3.
Puis un jour j’ai le sentiment que mes mains ne sont plus aussi sûres qu’avant, que des petites choses tombent, que les yeux doux des belles glissent sur moi, que mon assurance ne fait plus toujours mouche. J’entame la descente, et j’ai beau pédaler en arrière, mes tentatives ne ressemblent qu’à de mauvaises imitations de celui que je fus. C’est bête. Juste au moment où j’allais tordre le cou à la Parque. J’avais prévu la scène de longue date : sous un silence retenu, je comptais lui planter mon nez rouge directement entre les omoplates. Fini de jouer. C’est que je veux bien être magnanime, mais la deuxième trompette a sonné depuis des lustres.

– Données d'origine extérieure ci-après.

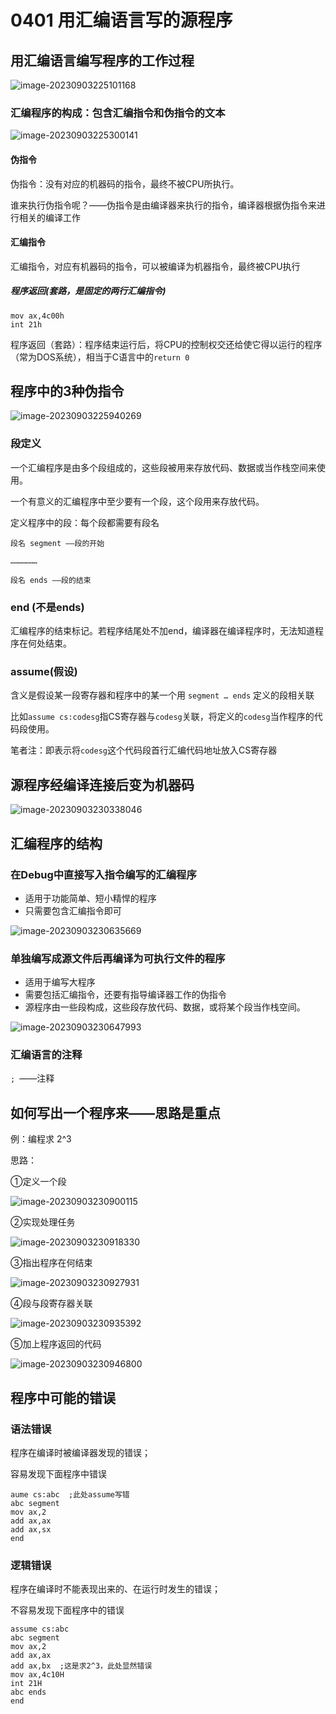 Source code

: # 0401 用汇编语言写的源程序

## 用汇编语言编写程序的工作过程  

![image-20230903225101168](https://img.yatjay.top/md/image-20230903225101168.png)

### 汇编程序的构成：包含汇编指令和伪指令的文本  

![image-20230903225300141](https://img.yatjay.top/md/image-20230903225300141.png)

#### 伪指令

伪指令：没有对应的机器码的指令，最终不被CPU所执行。

谁来执行伪指令呢？——伪指令是由编译器来执行的指令，编译器根据伪指令来进行相关的编译工作  

#### 汇编指令

汇编指令，对应有机器码的指令，可以被编译为机器指令，最终被CPU执行  

##### 程序返回(套路，是固定的两行汇编指令)

```assembly
mov ax,4c00h
int 21h
```

程序返回（套路）：程序结束运行后，将CPU的控制权交还给使它得以运行的程序（常为DOS系统），相当于C语言中的`return 0`

## 程序中的3种伪指令

![image-20230903225940269](https://img.yatjay.top/md/image-20230903225940269.png)

### 段定义

一个汇编程序是由多个段组成的，这些段被用来存放代码、数据或当作栈空间来使用。

一个有意义的汇编程序中至少要有一个段，这个段用来存放代码。

定义程序中的段：每个段都需要有段名

```assembly
段名 segment ——段的开始

………………

段名 ends ——段的结束
```

### end (不是ends)

汇编程序的结束标记。若程序结尾处不加end，编译器在编译程序时，无法知道程序在何处结束。
### assume(假设)

含义是假设某一段寄存器和程序中的某一个用 `segment … ends` 定义的段相关联

比如`assume cs:codesg`指CS寄存器与`codesg`关联，将定义的`codesg`当作程序的代码段使用。

笔者注：即表示将`codesg`这个代码段首行汇编代码地址放入CS寄存器

## 源程序经编译连接后变为机器码  

![image-20230903230338046](https://img.yatjay.top/md/image-20230903230338046.png)

## 汇编程序的结构  

### 在Debug中直接写入指令编写的汇编程序

- 适用于功能简单、短小精悍的程序
- 只需要包含汇编指令即可

![image-20230903230635669](https://img.yatjay.top/md/image-20230903230635669.png)

### 单独编写成源文件后再编译为可执行文件的程序

- 适用于编写大程序
- 需要包括汇编指令，还要有指导编译器工作的伪指令
- 源程序由一些段构成，这些段存放代码、数据，或将某个段当作栈空间。

![image-20230903230647993](https://img.yatjay.top/md/image-20230903230647993.png)

### 汇编语言的注释

`; `——注释  

## 如何写出一个程序来——思路是重点

例：编程求 2^3  

思路：

①定义一个段

![image-20230903230900115](https://img.yatjay.top/md/image-20230903230900115.png)

②实现处理任务

![image-20230903230918330](https://img.yatjay.top/md/image-20230903230918330.png)

③指出程序在何结束

![image-20230903230927931](https://img.yatjay.top/md/image-20230903230927931.png)

④段与段寄存器关联

![image-20230903230935392](https://img.yatjay.top/md/image-20230903230935392.png)

⑤加上程序返回的代码  

![image-20230903230946800](https://img.yatjay.top/md/image-20230903230946800.png)

## 程序中可能的错误  

### 语法错误

程序在编译时被编译器发现的错误；

容易发现下面程序中错误  

```assembly
aume cs:abc  ;此处assume写错
abc segment
mov ax,2
add ax,ax
add ax,sx
end
```

### 逻辑错误

程序在编译时不能表现出来的、在运行时发生的错误；

不容易发现下面程序中的错误  

```assembly
assume cs:abc
abc segment
mov ax,2
add ax,ax
add ax,bx  ;这是求2^3，此处显然错误
mov ax,4c10H
int 21H
abc ends
end
```

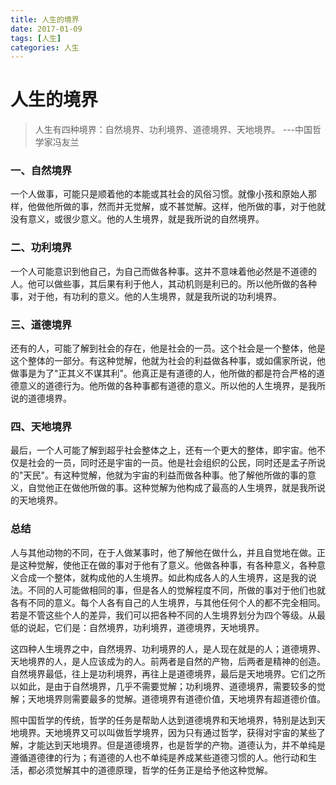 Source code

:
 ```yaml
---
title: 人生的境界
date: 2017-01-09
tags: [人生]
categories: 人生
---
```


# 人生的境界

>人生有四种境界：自然境界、功利境界、道德境界、天地境界。
---中国哲学家冯友兰

### 一、自然境界

一个人做事，可能只是顺着他的本能或其社会的风俗习惯。就像小孩和原始人那样，他做他所做的事，然而并无觉解，或不甚觉解。这样，他所做的事，对于他就没有意义，或很少意义。他的人生境界，就是我所说的自然境界。

<!--more-->
### 二、功利境界

一个人可能意识到他自己，为自己而做各种事。这并不意味着他必然是不道德的人。他可以做些事，其后果有利于他人，其动机则是利已的。所以他所做的各种事，对于他，有功利的意义。他的人生境界，就是我所说的功利境界。


### 三、道德境界

还有的人，可能了解到社会的存在，他是社会的一员。这个社会是一个整体，他是这个整体的一部分。有这种觉解，他就为社会的利益做各种事，或如儒家所说，他做事是为了"正其义不谋其利"。他真正是有道德的人，他所做的都是符合严格的道德意义的道德行为。他所做的各种事都有道德的意义。所以他的人生境界，是我所说的道德境界。

### 四、天地境界

最后，一个人可能了解到超乎社会整体之上，还有一个更大的整体，即宇宙。他不仅是社会的一员，同时还是宇宙的一员。他是社会组织的公民，同时还是孟子所说的"天民"。有这种觉解，他就为宇宙的利益而做各种事。他了解他所做的事的意义，自觉他正在做他所做的事。这种觉解为他构成了最高的人生境界，就是我所说的天地境界。


### 总结

人与其他动物的不同，在于人做某事时，他了解他在做什么，并且自觉地在做。正是这种觉解，使他正在做的事对于他有了意义。他做各种事，有各种意义，各种意义合成一个整体，就构成他的人生境界。如此构成各人的人生境界，这是我的说法。不同的人可能做相同的事，但是各人的觉解程度不同，所做的事对于他们也就各有不同的意义。每个人各有自己的人生境界，与其他任何个人的都不完全相同。若是不管这些个人的差异，我们可以把各种不同的人生境界划分为四个等级。从最低的说起，它们是：自然境界，功利境界，道德境界，天地境界。

这四种人生境界之中，自然境界、功利境界的人，是人现在就是的人；道德境界、天地境界的人，是人应该成为的人。前两者是自然的产物，后两者是精神的创造。自然境界最低，往上是功利境界，再往上是道德境界，最后是天地境界。它们之所以如此，是由于自然境界，几乎不需要觉解；功利境界、道德境界，需要较多的觉解；天地境界则需要最多的觉解。道德境界有道德价值，天地境界有超道德价值。

照中国哲学的传统，哲学的任务是帮助人达到道德境界和天地境界，特别是达到天地境界。天地境界又可以叫做哲学境界，因为只有通过哲学，获得对宇宙的某些了解，才能达到天地境界。但是道德境界，也是哲学的产物。道德认为，并不单纯是遵循道德律的行为；有道德的人也不单纯是养成某些道德习惯的人。他行动和生活，都必须觉解其中的道德原理，哲学的任务正是给予他这种觉解。
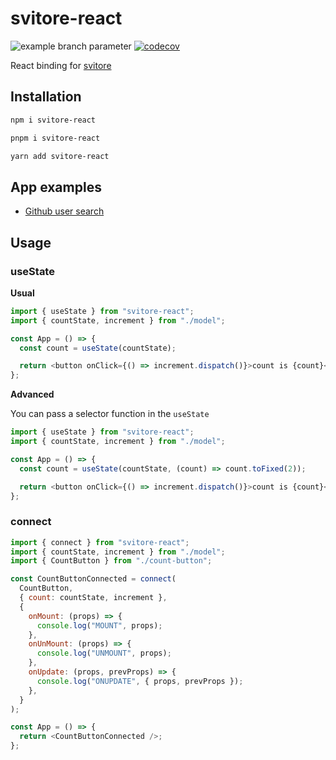 # svitore-react

![example branch parameter](https://github.com/vitlolik/svitore-react/actions/workflows/ci.yml/badge.svg?branch=master)
[![codecov](https://codecov.io/gh/vitlolik/svitore-react/branch/master/graph/badge.svg)](https://codecov.io/gh/vitlolik/svitore)

React binding for [svitore](https://github.com/vitlolik/svitore)

## Installation

```sh
npm i svitore-react
```

```sh
pnpm i svitore-react
```

```sh
yarn add svitore-react
```

## App examples

- [Github user search](https://codesandbox.io/p/sandbox/search-github-users-forked-93dh8n?file=%2Fsrc%2FApp.tsx)

## Usage

### useState

**Usual**

```js
import { useState } from "svitore-react";
import { countState, increment } from "./model";

const App = () => {
  const count = useState(countState);

  return <button onClick={() => increment.dispatch()}>count is {count}</button>;
};
```

**Advanced**

You can pass a selector function in the `useState`

```js
import { useState } from "svitore-react";
import { countState, increment } from "./model";

const App = () => {
  const count = useState(countState, (count) => count.toFixed(2));

  return <button onClick={() => increment.dispatch()}>count is {count}</button>;
};
```

### connect

```js
import { connect } from "svitore-react";
import { countState, increment } from "./model";
import { CountButton } from "./count-button";

const CountButtonConnected = connect(
  CountButton,
  { count: countState, increment },
  {
    onMount: (props) => {
      console.log("MOUNT", props);
    },
    onUnMount: (props) => {
      console.log("UNMOUNT", props);
    },
    onUpdate: (props, prevProps) => {
      console.log("ONUPDATE", { props, prevProps });
    },
  }
);

const App = () => {
  return <CountButtonConnected />;
};
```
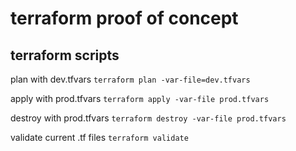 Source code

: # terraform proof of concept

## terraform scripts

plan with dev.tfvars ```terraform plan -var-file=dev.tfvars``` 


apply with prod.tfvars ```terraform apply -var-file prod.tfvars```

destroy with prod.tfvars ```terraform destroy -var-file prod.tfvars```

validate current .tf files ```terraform validate```
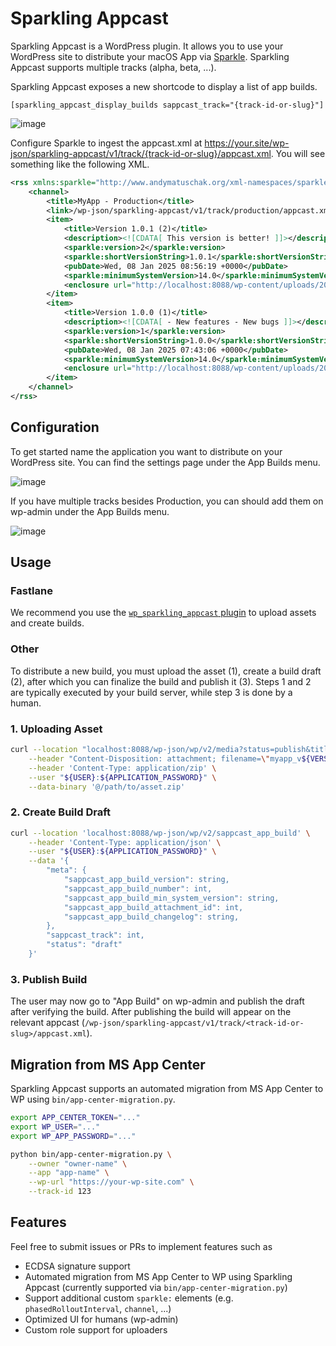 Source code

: # Sparkling Appcast

Sparkling Appcast is a WordPress plugin. It allows you to use your WordPress site to distribute your macOS App via
[Sparkle](https://sparkle-project.org/). Sparkling Appcast supports multiple tracks (alpha, beta, ...).

Sparkling Appcast exposes a new shortcode to display a list of app builds.

```
[sparkling_appcast_display_builds sappcast_track="{track-id-or-slug}"]
```

![image](https://github.com/user-attachments/assets/91388833-5935-4ce9-a18e-10857913f830)

Configure Sparkle to ingest the appcast.xml at https://your.site/wp-json/sparkling-appcast/v1/track/{track-id-or-slug}/appcast.xml.
You will see something like the following XML.

```xml
<rss xmlns:sparkle="http://www.andymatuschak.org/xml-namespaces/sparkle" xmlns:dc="http://purl.org/dc/elements/1.1/" version="2.0">
    <channel>
        <title>MyApp - Production</title>
        <link>/wp-json/sparkling-appcast/v1/track/production/appcast.xml</link>
        <item>
            <title>Version 1.0.1 (2)</title>
            <description><![CDATA[ This version is better! ]]></description>
            <sparkle:version>2</sparkle:version>
            <sparkle:shortVersionString>1.0.1</sparkle:shortVersionString>
            <pubDate>Wed, 08 Jan 2025 08:56:19 +0000</pubDate>
            <sparkle:minimumSystemVersion>14.0</sparkle:minimumSystemVersion>
            <enclosure url="http://localhost:8088/wp-content/uploads/2025/01/app_v2.zip" length="4713394" type="application/octet-stream"/>
        </item>
        <item>
            <title>Version 1.0.0 (1)</title>
            <description><![CDATA[ - New features - New bugs ]]></description>
            <sparkle:version>1</sparkle:version>
            <sparkle:shortVersionString>1.0.0</sparkle:shortVersionString>
            <pubDate>Wed, 08 Jan 2025 07:43:06 +0000</pubDate>
            <sparkle:minimumSystemVersion>14.0</sparkle:minimumSystemVersion>
            <enclosure url="http://localhost:8088/wp-content/uploads/2025/01/app_v1.zip" length="4713394" type="application/octet-stream"/>
        </item>
    </channel>
</rss>
```

## Configuration

To get started name the application you want to distribute on your WordPress site. You can find the settings page under the App Builds menu.

![image](https://github.com/user-attachments/assets/ff54e6b7-9bbc-47bf-b7fa-207d627ed548)

If you have multiple tracks besides Production, you can should add them on wp-admin under the App Builds menu.

![image](https://github.com/user-attachments/assets/92b3c0f5-a993-4b5e-af62-2aae132a978e)

## Usage

### Fastlane

We recommend you use the [`wp_sparkling_appcast` plugin](https://github.com/Usiel/fastlane-plugin-wp_sparkling_appcast) to upload assets and create builds.

### Other

To distribute a new build, you must upload the asset (1), create a build draft (2), after which you can finalize the
build and publish it (3). Steps 1 and 2 are typically executed by your build server, while step 3 is done by a human.

### 1. Uploading Asset

```bash
curl --location "localhost:8088/wp-json/wp/v2/media?status=publish&title=MyApp%20${VERSION}%20(${BUILD_NUMBER})" \
    --header "Content-Disposition: attachment; filename=\"myapp_v${VERSION}_${BUILD_NUMBER}.zip\"" \
    --header 'Content-Type: application/zip' \
    --user "${USER}:${APPLICATION_PASSWORD}" \
    --data-binary '@/path/to/asset.zip'
```

### 2. Create Build Draft

```bash
curl --location 'localhost:8088/wp-json/wp/v2/sappcast_app_build' \
    --header 'Content-Type: application/json' \
    --user "${USER}:${APPLICATION_PASSWORD}" \
    --data '{
        "meta": {
            "sappcast_app_build_version": string,
            "sappcast_app_build_number": int,
            "sappcast_app_build_min_system_version": string,
            "sappcast_app_build_attachment_id": int,
            "sappcast_app_build_changelog": string,
        },
        "sappcast_track": int,
        "status": "draft"
    }'
```

### 3. Publish Build

The user may now go to "App Build" on wp-admin and publish the draft after verifying the build. After publishing the
build will appear on the relevant appcast (`/wp-json/sparkling-appcast/v1/track/<track-id-or-slug>/appcast.xml`).

## Migration from MS App Center

Sparkling Appcast supports an automated migration from MS App Center to WP using `bin/app-center-migration.py`.

```bash
export APP_CENTER_TOKEN="..."
export WP_USER="..."
export WP_APP_PASSWORD="..."

python bin/app-center-migration.py \
    --owner "owner-name" \
    --app "app-name" \
    --wp-url "https://your-wp-site.com" \
    --track-id 123
```

## Features

Feel free to submit issues or PRs to implement features such as

- ECDSA signature support
- Automated migration from MS App Center to WP using Sparkling Appcast (currently supported via `bin/app-center-migration.py`)
- Support additional custom `sparkle:` elements (e.g. `phasedRolloutInterval`, `channel`, ...)
- Optimized UI for humans (wp-admin)
- Custom role support for uploaders
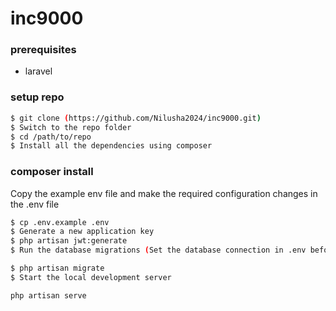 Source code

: # inc9000

### prerequisites

- laravel

### setup repo

```bash
$ git clone (https://github.com/Nilusha2024/inc9000.git)
$ Switch to the repo folder
$ cd /path/to/repo
$ Install all the dependencies using composer
```

### composer install
Copy the example env file and make the required configuration changes in the .env file


```bash
$ cp .env.example .env
$ Generate a new application key
$ php artisan jwt:generate
$ Run the database migrations (Set the database connection in .env before migrating)

$ php artisan migrate
$ Start the local development server

php artisan serve
```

Je ne voudrais pas que la Dame à la faux découvre l’homme derrière le maquillage. Cazzo ! Voilà que mon nez tremble. Pas de chance.
Les chiffres ne suivent plus, la concurrence s’organise, je passe du statut de précurseur à celui de has-been. La Mamma m’avait bien dit de prendre garde, de me méfier des femmes et de la chienne de vie. Je croyais l’avertissement à la mesure de sa faconde. Démesuré, trop appuyé. Ça n’arrive qu’aux autres, je suis vigilant maman, avais-je l’air de dire sous mon sourire de crâneur. C’est normal de n’écouter les mères que d’une oreille distraite, non ? Non ? Ah ben mille pardons Carmelina, j’y ai cru moi aussi à la toute-puissance de l’homme têtu. Je ne suis pas le dernier.
J’ai appris il y a quelques jours que Superman a fini sa vie en fauteuil roulant. Ça m’a fichu un coup ! Remarquez bien que je m’en fous de Superman et de ses lunettes, c’est juste que je me dis qu’on ne nargue pas le destin commun comme ça. C’est pour le symbole.
Le chapiteau prend des rides, on voit les étoiles fanées à travers les trous dans la toile. Les trapézistes prudents ont tendu les filets, les fauves aux yeux cernés font un peu peur au ventripotent à cheveu rare qui agite le fouet claquant mollement dans le vide. La poudre de l’homme-canon a pris l’humidité. L’eau que ma fleur à la boutonnière envoie sur mon camarade talqué dégage une forte odeur de poussière.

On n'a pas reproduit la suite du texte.